NatRoad provides this submission in strong support of NSW Ports’ submission to the draft Statewide
Policy for Industrial Lands. While NSW Ports has made a compelling case from the perspective of port
and intermodal operations, this submission anchors that argument in the daily operational reality of the
road transport operators who carry goods from those facilities to their destinations across NSW.
Road freight is the final, irreplaceable link in every supply chain. No port operates without trucks. No
container reaches a consumer, retailer, or construction site without road freight. The efficiency, safety
and viability of road transport operations depend directly on the availability of well-located, accessible
industrial land. This submission demonstrates the draft Policy’s increased flexibility for industrial land
rezoning directly threatens the road freight network, and through it, the NSW economy, and every
household in the state.
1. The road freight imperative: NSW road freight in numbers
Every container unloaded at Port Botany, every bulk shipment received at Port Kembla, and every pallet
moved through an intermodal terminal ultimately reaches its destination by road. The efficiency of that
road freight movement, and the viability of the businesses that perform it, depends directly on the
availability of well-located, accessible industrial land.
Industrial land is not simply where freight is stored. It is where transport operators base their fleets,
where drivers begin and end their shifts, where maintenance is performed, where loads are
consolidated and broken down, and where the logistics systems that keep supply chains moving are
coordinated. Losing industrial land in Sydney does not just affect warehousing. It degrades the entire
road freight network.
The Sydney Road freight task is at record levels, is forecast to nearly double over the next 40 years, and
the industrial land that underpins that task is already critically scarce.

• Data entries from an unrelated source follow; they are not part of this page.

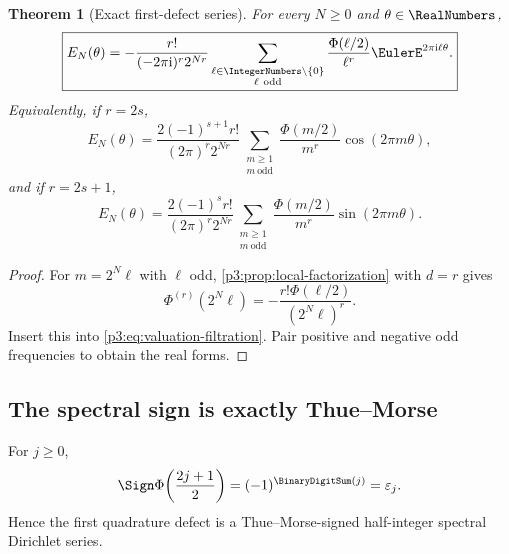 \documentclass[11pt,oneside]{article}
\numberwithin{equation}{section}
\newtheorem{theorem}{Theorem}[section]
\theoremstyle{definition}
\theoremstyle{remark}
\newcommand{\eps}{\varepsilon}
\begin{document}
\begin{theorem}[Exact first-defect series]
\label{p3:thm:first-defect}
For every $N\ge0$ and $\theta\in\RealNumbers$,
\begin{equation}
 \boxed{\displaystyle
 E_N(\theta)
 =-\frac{r!}{(-2\pi\iu)^r2^{Nr}}
 \sum_{\substack{\ell\in\IntegerNumbers\setminus\{0\}\\\ell\ \mathrm{odd}}}
 \frac{\Phi(\ell/2)}{\ell^r}
 \EulerE^{2\pi\iu\ell\theta}.}
 \label{p3:eq:first-defect-complex}
\end{equation}
Equivalently, if $r=2s$,
\begin{equation}
 E_N(\theta)
 =\frac{2(-1)^{s+1}r!}{(2\pi)^r2^{Nr}}
 \sum_{\substack{m\ge1\\m\ \mathrm{odd}}}
 \frac{\Phi(m/2)}{m^r}\cos(2\pi m\theta),
 \label{p3:eq:first-defect-even}
\end{equation}
and if $r=2s+1$,
\begin{equation}
 E_N(\theta)
 =\frac{2(-1)^sr!}{(2\pi)^r2^{Nr}}
 \sum_{\substack{m\ge1\\m\ \mathrm{odd}}}
 \frac{\Phi(m/2)}{m^r}\sin(2\pi m\theta).
 \label{p3:eq:first-defect-odd}
\end{equation}
\end{theorem}

\begin{proof}
For $m=2^N\ell$ with $\ell$ odd, \cref{p3:prop:local-factorization} with $d=r$ gives
\begin{equation}
 \Phi^{(r)}(2^N\ell)
 =-\frac{r!\Phi(\ell/2)}{(2^N\ell)^r}.
 \label{p3:eq:first-zero-jet}
\end{equation}
Insert this into \eqref{p3:eq:valuation-filtration}.  Pair positive and negative odd frequencies to obtain the real forms.
\end{proof}

\subsection{The spectral sign is exactly Thue--Morse}

\begin{proposition}
\label{p3:prop:half-integer-sign}
For $j\ge0$,
\begin{equation}
 \Sign\Phi\!\left(\frac{2j+1}{2}\right)
 =(-1)^{\BinaryDigitSum(j)}=\eps_j.
 \label{p3:eq:half-integer-sign}
\end{equation}
Hence the first quadrature defect is a Thue--Morse-signed half-integer spectral Dirichlet series.
\end{proposition}
\end{document}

Weakening protections for
industrial land at this moment is directly contrary to the evidence.
1.1 NSW road freight is at record highs and growing
87.6B
tonne-km of road freight in NSW in
2024–25. A record high
14.8B
tonne-km of road freight in Sydney
in 2024–25, up 12% in 6 years.
35%
of all national road freight is carried in
NSW, the largest share of any state.
Source: BITRE Australian Infrastructure and Transport Statistics Yearbook 2025
NSW road freight reached a record 87.6 billion tonne-kilometres in 2024–25, the highest ever
recorded for any Australian state. Sydney’s metropolitan freight task has grown 12% in just six years,
from 13.2 billion tonne-kilometres in 2018–19 to 14.8 billion in 2024–25. NSW interstate road freight
has grown even faster up 27% over the same period, from 38.5 billion to 49.1 billion tonne-kilometres.
The freight task is at record levels, and the industrial land that supports it is already scarce.
1.2 The NSW Government’s forecasts: The freight task will nearly double
94.8%
forecast growth in
Sydney’s freight task by
2061
Transport for NSW’s Strategic Freight Model 2022 (SFM22) forecasts that
freight volumes in the Sydney Greater Metropolitan Area will grow from
220.9 million tonnes per annum in 2021 to 430.4 million tonnes by 2061. An increase of 94.8% at an annual growth rate of 1.7%.
Source: Transport for NSW, Strategic Freight Model 2022 (SFM22) Summary Factsheet, June 2025
The implications for industrial land are direct and unavoidable. A freight task nearly doubling in volume
cannot be accommodated on a shrinking industrial land base. Every rezoning of industrial land today
removes capacity that will be needed to serve the Sydney of 2040 and 2061.
1.3 The NSW Government’s independent panel has already identified this crisis
In June 2025, the NSW Government Independent Freight Policy Reform Advisory Panel published its
findings on NSW freight policy reform. Its conclusions on industrial land directly support both the NSW
Ports submission and NatRoad’s concerns:
- The freight sector contributes $74.3 billion in Gross Value Added (GVA) to NSW and employs
approximately 330,000 people. By 2061, this is forecast to grow to $131.5 billion GVA and
565,000 jobs. - Severe shortages of serviced industrial land are identified as one of the four most critical challenges
facing the NSW freight system, alongside population growth in Western Sydney, decarbonisation,
and workforce shortages. - Addressing industrial land shortages is identified as a high-impact priority
- Without decisive reform on land use, pricing, rail access and governance, inefficiencies will increase
costs of living, emissions, and congestion across NSW.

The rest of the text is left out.